The records

↓↓↓

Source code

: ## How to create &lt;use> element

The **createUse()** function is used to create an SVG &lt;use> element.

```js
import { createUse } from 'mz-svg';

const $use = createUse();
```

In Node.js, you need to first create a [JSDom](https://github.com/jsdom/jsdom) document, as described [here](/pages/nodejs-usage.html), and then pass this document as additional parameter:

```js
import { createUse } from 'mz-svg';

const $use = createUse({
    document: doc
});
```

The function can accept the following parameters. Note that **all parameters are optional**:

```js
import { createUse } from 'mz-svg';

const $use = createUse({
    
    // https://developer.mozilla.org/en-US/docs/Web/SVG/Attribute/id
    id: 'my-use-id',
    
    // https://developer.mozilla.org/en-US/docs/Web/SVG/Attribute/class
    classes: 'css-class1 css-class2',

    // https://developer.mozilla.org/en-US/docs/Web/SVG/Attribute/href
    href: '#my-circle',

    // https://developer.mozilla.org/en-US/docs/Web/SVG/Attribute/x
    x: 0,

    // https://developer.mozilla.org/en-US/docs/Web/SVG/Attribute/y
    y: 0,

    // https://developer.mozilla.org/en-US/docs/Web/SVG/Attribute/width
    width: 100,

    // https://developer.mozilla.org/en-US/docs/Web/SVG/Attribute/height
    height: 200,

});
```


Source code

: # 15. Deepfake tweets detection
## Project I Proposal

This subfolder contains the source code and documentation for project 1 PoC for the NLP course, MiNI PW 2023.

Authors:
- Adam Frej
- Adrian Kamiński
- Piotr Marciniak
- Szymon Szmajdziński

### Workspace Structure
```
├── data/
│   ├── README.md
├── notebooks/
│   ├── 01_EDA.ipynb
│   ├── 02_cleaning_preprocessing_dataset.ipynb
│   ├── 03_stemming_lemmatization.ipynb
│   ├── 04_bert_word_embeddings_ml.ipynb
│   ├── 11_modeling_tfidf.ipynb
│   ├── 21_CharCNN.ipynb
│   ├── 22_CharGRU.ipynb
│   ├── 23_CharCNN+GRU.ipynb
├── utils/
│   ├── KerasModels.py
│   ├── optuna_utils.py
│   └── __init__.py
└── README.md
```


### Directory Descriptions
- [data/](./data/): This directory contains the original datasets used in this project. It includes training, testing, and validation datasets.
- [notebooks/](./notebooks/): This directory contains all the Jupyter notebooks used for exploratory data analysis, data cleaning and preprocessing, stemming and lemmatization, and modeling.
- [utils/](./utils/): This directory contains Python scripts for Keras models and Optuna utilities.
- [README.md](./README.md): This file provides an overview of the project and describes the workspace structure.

↑↑↑

What to work on
Report only how many lines above include "used".

Solution for this task
3